*Problem description*:
Within the listing below, how many lines hold "Inoltre"? Reply with that number and no other text.

*Data*:
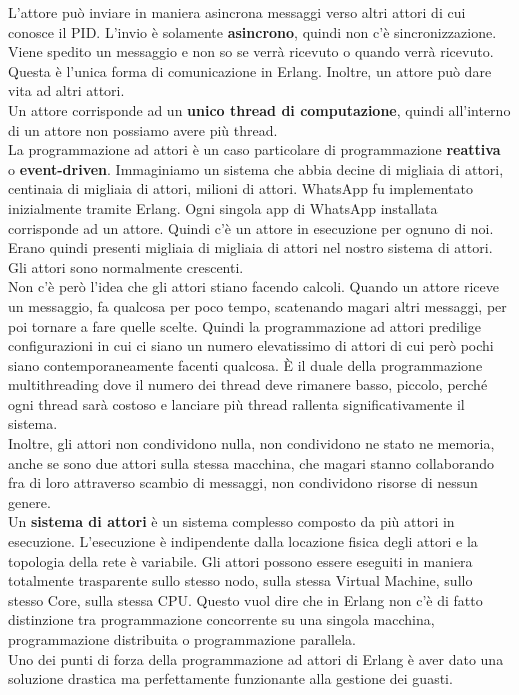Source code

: \documentclass{article}
\begin{document}
L'attore può inviare in maniera asincrona messaggi verso altri attori di cui conosce il PID. L'invio è solamente \textbf{asincrono}, quindi non c'è sincronizzazione. Viene spedito un messaggio e non so se verrà ricevuto o quando verrà ricevuto. Questa è l'unica forma di comunicazione in Erlang. Inoltre, un attore può dare vita ad altri attori.\vspace{14pt}\\
Un attore corrisponde ad un \textbf{unico thread di computazione}, quindi all'interno di un attore non possiamo avere più thread.\\
La programmazione ad attori è un caso particolare di programmazione \textbf{reattiva} o \textbf{event-driven}. Immaginiamo un sistema che abbia decine di migliaia di attori, centinaia di migliaia di attori, milioni di attori. WhatsApp fu implementato inizialmente tramite Erlang. Ogni singola app di WhatsApp installata corrisponde ad un attore. Quindi c'è un attore in esecuzione per ognuno di noi. Erano quindi presenti migliaia di migliaia di attori nel nostro sistema di attori. Gli attori sono normalmente crescenti.\vspace{14pt}\\
Non c'è però l'idea che gli attori stiano facendo calcoli. Quando un attore riceve un messaggio, fa qualcosa per poco tempo, scatenando magari altri messaggi, per poi tornare a fare quelle scelte. Quindi la programmazione ad attori predilige configurazioni in cui ci siano un numero elevatissimo di attori di cui però pochi siano contemporaneamente facenti qualcosa. È il duale della programmazione multithreading dove il numero dei thread deve rimanere basso, piccolo, perché ogni thread sarà costoso e lanciare più thread rallenta significativamente il sistema.\vspace{14pt}\\
Inoltre, gli attori non condividono nulla, non condividono ne stato ne memoria, anche se sono due attori sulla stessa macchina, che magari stanno collaborando fra di loro attraverso scambio di messaggi, non condividono risorse di nessun genere.\vspace{14pt}\\
Un \textbf{sistema di attori} è un sistema complesso composto da più attori in esecuzione. L'esecuzione è indipendente dalla locazione fisica degli attori e la topologia della rete è variabile. Gli attori possono essere eseguiti in maniera totalmente trasparente sullo stesso nodo, sulla stessa Virtual Machine, sullo stesso Core, sulla stessa CPU. Questo vuol dire che in Erlang non c'è di fatto distinzione tra programmazione concorrente su una singola macchina, programmazione distribuita o programmazione parallela.\\
Uno dei punti di forza della programmazione ad attori di Erlang è aver dato una soluzione drastica ma perfettamente funzionante alla gestione dei guasti.
\end{document}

*Expected answer*:
2